* [WHAT THIS TASK INVOLVES] Transcribe exactly the span of lines that begins the records and ends with the line holding "## **MCU-Based Development", both boundary lines included.

* [Stored data]
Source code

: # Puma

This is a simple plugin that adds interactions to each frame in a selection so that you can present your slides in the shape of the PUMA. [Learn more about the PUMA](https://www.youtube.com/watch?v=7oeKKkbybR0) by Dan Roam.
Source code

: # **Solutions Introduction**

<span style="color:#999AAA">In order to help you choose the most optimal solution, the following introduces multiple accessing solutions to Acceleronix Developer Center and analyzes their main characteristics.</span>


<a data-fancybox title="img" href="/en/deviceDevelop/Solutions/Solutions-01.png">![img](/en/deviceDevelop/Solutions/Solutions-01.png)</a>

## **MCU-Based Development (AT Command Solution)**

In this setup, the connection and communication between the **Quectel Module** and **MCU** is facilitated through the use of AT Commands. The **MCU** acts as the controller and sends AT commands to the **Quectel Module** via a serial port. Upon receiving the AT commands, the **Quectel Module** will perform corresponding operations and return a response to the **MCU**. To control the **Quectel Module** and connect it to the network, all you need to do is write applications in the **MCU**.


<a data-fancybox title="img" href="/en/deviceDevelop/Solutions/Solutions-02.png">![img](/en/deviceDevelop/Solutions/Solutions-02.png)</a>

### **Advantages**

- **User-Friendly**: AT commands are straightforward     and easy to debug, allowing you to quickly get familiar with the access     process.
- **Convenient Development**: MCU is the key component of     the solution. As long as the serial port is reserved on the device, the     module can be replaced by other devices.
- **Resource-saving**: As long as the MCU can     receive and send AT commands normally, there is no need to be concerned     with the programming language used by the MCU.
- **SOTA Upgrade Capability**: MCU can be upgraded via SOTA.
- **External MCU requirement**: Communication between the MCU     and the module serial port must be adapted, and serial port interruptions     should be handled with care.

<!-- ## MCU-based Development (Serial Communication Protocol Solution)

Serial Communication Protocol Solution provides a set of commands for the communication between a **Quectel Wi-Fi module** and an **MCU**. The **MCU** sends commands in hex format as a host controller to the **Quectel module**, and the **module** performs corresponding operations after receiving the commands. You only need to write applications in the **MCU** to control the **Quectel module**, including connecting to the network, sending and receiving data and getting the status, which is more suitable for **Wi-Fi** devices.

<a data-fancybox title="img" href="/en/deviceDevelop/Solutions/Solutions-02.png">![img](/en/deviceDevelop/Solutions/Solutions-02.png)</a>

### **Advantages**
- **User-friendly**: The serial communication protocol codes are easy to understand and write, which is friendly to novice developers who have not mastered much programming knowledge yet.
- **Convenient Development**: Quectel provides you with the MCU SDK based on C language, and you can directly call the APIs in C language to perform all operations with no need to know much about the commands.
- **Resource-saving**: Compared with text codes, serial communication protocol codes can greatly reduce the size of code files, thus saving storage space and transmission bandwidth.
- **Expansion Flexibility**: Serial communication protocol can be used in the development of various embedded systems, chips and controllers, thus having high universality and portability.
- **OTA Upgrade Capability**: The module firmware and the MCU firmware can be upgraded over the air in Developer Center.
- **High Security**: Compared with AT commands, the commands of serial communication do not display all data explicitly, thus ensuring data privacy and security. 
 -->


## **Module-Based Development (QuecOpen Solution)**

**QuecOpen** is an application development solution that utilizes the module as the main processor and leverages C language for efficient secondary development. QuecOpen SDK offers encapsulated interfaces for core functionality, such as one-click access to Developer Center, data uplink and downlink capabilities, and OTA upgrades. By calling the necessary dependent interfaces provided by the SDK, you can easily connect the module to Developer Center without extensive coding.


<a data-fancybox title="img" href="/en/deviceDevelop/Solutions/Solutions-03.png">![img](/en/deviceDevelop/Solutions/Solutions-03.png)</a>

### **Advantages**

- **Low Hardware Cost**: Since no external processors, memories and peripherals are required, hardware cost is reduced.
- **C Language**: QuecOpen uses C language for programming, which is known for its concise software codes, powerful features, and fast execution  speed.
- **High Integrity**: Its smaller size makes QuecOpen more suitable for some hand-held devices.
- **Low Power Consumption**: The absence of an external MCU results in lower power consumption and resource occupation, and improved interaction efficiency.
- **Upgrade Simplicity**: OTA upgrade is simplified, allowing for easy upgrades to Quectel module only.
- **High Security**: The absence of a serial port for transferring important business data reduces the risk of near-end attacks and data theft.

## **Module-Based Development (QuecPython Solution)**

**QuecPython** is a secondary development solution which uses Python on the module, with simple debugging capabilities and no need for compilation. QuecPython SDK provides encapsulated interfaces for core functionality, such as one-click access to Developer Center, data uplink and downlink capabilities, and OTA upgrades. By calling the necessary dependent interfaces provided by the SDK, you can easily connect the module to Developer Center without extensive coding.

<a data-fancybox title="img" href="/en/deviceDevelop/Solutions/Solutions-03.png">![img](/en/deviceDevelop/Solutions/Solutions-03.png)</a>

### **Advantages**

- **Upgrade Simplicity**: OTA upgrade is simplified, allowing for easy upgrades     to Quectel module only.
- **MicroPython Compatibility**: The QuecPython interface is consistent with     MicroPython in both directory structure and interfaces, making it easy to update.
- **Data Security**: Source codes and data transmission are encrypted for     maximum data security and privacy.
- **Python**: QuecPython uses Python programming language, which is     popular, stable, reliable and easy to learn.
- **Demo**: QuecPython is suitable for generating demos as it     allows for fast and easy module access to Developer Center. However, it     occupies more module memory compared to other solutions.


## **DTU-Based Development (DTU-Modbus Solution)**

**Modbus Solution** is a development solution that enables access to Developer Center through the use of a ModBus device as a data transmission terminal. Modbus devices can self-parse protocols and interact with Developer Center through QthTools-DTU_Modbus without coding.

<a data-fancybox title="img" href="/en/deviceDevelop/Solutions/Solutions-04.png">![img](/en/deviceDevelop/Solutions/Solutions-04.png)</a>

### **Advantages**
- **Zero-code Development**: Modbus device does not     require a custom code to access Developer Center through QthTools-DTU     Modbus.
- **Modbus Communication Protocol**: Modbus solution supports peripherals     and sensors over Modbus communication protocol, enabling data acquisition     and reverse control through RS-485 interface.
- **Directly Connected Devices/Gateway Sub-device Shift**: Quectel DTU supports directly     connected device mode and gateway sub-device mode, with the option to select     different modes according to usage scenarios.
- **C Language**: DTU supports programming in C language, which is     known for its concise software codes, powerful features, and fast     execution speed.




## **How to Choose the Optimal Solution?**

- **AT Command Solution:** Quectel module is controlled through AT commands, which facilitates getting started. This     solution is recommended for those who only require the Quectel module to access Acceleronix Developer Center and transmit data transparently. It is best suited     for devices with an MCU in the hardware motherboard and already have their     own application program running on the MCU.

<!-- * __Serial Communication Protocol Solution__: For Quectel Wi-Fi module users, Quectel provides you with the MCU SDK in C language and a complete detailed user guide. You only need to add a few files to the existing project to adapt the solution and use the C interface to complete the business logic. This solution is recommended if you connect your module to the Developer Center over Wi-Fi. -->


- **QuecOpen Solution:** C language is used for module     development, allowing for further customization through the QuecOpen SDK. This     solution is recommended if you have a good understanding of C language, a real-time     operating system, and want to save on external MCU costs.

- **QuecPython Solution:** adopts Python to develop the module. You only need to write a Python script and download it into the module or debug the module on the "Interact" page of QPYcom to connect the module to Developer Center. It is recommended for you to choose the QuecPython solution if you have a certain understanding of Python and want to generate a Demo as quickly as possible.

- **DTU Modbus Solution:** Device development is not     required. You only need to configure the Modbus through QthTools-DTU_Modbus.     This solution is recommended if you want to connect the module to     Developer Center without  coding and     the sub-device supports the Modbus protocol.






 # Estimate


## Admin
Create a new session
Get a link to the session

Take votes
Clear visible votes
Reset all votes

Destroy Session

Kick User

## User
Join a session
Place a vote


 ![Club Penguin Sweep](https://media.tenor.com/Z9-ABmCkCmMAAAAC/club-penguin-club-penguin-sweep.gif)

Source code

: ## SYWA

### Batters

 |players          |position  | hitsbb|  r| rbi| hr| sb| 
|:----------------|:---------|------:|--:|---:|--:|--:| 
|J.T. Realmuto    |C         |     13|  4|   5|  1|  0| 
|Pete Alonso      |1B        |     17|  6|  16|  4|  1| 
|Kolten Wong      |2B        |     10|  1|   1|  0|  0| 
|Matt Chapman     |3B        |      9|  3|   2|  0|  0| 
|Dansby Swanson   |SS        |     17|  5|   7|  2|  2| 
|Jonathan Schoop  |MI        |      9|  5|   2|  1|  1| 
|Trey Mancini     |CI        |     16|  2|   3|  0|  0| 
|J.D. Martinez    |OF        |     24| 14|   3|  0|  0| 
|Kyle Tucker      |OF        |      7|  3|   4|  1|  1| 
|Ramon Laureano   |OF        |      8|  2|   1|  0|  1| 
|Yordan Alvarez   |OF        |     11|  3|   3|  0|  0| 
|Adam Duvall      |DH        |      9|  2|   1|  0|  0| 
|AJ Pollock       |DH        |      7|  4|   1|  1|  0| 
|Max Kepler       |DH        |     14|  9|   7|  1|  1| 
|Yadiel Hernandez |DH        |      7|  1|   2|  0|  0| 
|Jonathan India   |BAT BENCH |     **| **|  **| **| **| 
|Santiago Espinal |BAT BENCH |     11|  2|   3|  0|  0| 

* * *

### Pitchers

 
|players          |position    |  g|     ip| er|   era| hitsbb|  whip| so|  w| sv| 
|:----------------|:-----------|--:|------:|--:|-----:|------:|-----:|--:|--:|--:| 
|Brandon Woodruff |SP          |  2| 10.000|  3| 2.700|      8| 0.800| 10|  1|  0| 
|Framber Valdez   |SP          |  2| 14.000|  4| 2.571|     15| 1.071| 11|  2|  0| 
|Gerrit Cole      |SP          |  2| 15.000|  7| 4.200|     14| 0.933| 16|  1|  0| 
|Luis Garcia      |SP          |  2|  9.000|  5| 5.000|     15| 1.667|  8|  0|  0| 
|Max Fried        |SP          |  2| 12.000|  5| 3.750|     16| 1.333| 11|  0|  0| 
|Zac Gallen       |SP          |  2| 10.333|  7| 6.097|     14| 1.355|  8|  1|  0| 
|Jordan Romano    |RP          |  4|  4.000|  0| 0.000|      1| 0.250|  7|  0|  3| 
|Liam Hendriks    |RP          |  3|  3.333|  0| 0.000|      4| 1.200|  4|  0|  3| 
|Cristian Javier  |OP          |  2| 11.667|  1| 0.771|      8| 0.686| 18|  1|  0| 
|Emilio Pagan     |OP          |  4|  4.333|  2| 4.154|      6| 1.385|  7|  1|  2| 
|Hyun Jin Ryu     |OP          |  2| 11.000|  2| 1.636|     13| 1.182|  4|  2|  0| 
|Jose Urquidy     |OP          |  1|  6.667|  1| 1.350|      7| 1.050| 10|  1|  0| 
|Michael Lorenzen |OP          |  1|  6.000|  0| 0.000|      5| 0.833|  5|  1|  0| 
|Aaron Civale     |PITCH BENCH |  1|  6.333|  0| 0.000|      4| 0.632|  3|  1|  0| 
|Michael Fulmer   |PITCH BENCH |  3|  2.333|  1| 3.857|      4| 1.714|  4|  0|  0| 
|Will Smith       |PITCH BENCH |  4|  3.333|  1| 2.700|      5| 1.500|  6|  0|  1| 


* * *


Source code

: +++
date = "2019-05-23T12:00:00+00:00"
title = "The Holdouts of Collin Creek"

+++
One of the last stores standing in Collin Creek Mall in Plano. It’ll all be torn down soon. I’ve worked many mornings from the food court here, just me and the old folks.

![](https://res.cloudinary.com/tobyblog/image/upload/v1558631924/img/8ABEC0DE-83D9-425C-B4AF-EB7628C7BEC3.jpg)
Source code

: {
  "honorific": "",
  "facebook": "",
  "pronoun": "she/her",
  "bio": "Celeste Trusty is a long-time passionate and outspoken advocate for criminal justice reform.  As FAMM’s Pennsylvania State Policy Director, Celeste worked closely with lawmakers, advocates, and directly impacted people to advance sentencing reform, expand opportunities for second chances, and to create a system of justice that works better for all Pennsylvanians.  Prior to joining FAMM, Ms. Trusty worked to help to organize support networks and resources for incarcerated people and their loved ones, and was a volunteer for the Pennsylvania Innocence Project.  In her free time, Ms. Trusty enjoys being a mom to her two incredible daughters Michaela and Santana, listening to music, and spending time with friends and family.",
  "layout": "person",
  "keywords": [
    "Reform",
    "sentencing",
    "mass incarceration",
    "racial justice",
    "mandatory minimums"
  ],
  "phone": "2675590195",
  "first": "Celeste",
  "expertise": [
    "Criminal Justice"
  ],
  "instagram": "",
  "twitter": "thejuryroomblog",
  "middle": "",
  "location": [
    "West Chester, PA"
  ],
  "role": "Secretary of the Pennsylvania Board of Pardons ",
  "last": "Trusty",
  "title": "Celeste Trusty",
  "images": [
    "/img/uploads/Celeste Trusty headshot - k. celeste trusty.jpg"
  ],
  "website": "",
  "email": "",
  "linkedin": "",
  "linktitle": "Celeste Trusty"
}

* [OUTPUT FOR THIS EXERCISE]
Source code

: # Puma

This is a simple plugin that adds interactions to each frame in a selection so that you can present your slides in the shape of the PUMA. [Learn more about the PUMA](https://www.youtube.com/watch?v=7oeKKkbybR0) by Dan Roam.
Source code

: # **Solutions Introduction**

<span style="color:#999AAA">In order to help you choose the most optimal solution, the following introduces multiple accessing solutions to Acceleronix Developer Center and analyzes their main characteristics.</span>


<a data-fancybox title="img" href="/en/deviceDevelop/Solutions/Solutions-01.png">![img](/en/deviceDevelop/Solutions/Solutions-01.png)</a>

## **MCU-Based Development (AT Command Solution)**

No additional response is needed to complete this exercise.